__YOUR ASSIGNMENT__. In the entries that follow, find every line containing "width" and copy it.

[Records contained in a dataset]
* * * * * * * * *

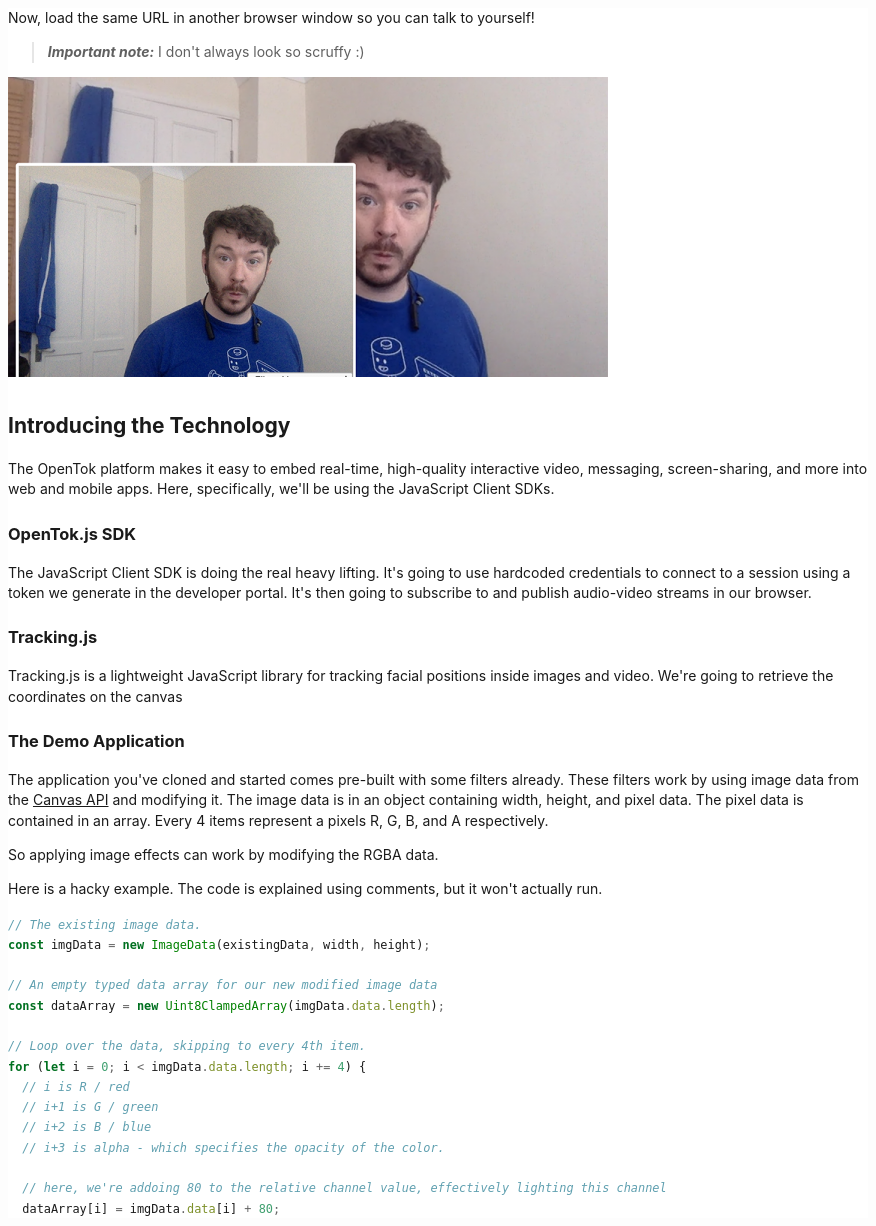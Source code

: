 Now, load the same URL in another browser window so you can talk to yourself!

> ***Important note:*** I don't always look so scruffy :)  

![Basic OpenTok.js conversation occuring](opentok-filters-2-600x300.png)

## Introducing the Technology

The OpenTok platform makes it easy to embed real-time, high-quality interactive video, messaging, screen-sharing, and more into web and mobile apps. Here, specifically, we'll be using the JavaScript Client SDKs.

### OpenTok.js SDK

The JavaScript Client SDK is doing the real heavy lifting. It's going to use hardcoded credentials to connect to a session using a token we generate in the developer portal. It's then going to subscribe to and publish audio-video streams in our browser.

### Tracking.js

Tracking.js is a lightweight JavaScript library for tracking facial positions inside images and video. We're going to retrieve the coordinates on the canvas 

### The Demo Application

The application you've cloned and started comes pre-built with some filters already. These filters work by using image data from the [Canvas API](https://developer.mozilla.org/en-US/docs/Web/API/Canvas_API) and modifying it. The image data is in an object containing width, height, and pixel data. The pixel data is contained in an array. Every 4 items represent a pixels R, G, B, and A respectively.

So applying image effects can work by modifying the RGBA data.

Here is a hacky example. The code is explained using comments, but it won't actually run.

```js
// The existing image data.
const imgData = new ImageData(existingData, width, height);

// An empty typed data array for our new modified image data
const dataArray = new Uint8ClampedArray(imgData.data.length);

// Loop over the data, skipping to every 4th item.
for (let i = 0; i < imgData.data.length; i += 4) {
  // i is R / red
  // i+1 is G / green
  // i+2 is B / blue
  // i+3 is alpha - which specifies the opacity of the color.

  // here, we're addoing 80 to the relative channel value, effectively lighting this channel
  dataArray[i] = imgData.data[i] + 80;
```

* * * * * * * * *

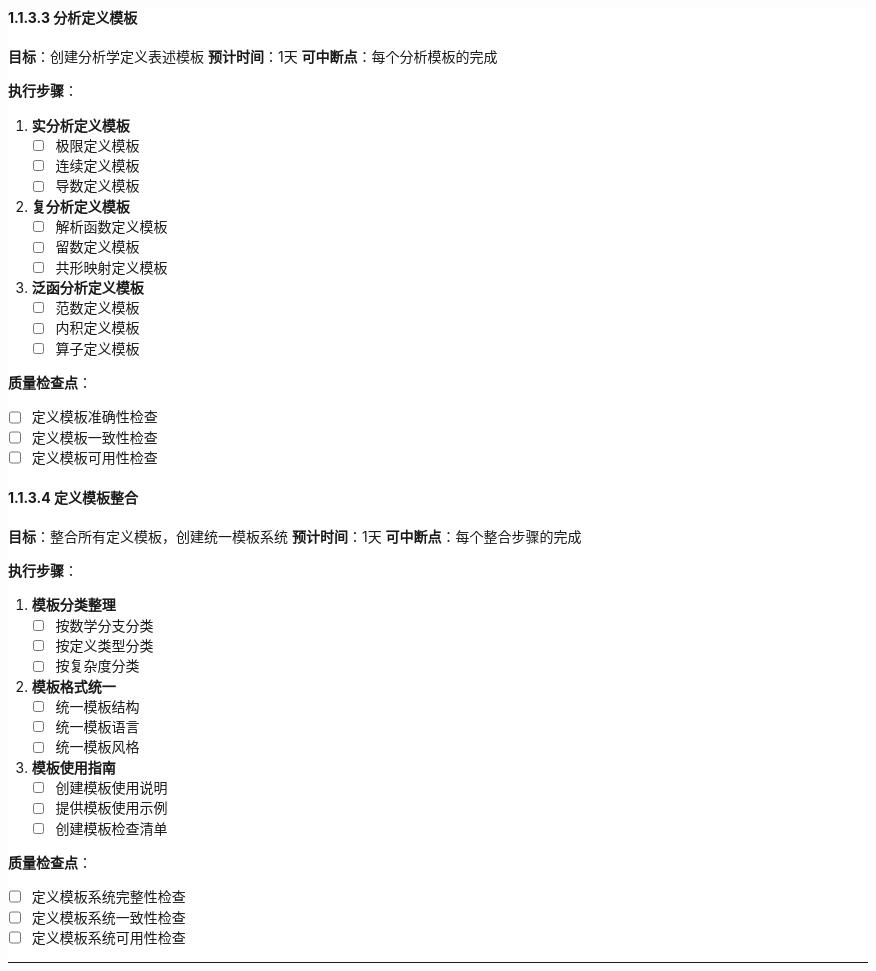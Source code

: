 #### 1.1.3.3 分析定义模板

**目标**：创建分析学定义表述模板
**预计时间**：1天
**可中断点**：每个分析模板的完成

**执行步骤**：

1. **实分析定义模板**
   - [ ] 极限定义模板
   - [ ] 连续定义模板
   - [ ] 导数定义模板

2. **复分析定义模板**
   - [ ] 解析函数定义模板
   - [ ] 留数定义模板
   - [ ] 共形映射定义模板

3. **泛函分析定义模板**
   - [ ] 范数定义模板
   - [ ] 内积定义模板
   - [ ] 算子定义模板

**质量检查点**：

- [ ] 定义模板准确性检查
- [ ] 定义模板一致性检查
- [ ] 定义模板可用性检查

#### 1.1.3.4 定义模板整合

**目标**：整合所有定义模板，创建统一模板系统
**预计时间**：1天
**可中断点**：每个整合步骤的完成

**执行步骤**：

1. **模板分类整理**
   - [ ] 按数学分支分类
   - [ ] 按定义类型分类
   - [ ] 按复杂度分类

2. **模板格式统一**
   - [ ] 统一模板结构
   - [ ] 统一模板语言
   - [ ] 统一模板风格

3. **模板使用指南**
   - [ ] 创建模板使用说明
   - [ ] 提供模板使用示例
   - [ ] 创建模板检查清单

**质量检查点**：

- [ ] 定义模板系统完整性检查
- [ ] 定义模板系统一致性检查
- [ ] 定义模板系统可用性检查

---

* * * * * * * * *

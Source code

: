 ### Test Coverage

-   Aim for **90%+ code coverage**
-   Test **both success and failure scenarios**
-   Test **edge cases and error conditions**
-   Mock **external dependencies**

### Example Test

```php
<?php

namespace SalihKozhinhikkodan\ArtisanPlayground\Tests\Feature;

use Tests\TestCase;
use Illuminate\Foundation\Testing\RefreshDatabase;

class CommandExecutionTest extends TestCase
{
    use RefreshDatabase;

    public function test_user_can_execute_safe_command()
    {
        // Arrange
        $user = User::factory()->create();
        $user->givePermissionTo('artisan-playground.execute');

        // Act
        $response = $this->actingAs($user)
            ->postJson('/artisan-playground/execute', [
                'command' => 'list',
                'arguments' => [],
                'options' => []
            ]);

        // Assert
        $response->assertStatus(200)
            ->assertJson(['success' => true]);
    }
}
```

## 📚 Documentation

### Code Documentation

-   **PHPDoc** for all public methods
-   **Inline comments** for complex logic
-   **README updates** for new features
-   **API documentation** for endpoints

* * * * * * * * *

__RESPONSE TO THIS EXERCISE__.
The application you've cloned and started comes pre-built with some filters already. These filters work by using image data from the [Canvas API](https://developer.mozilla.org/en-US/docs/Web/API/Canvas_API) and modifying it. The image data is in an object containing width, height, and pixel data. The pixel data is contained in an array. Every 4 items represent a pixels R, G, B, and A respectively.
const imgData = new ImageData(existingData, width, height);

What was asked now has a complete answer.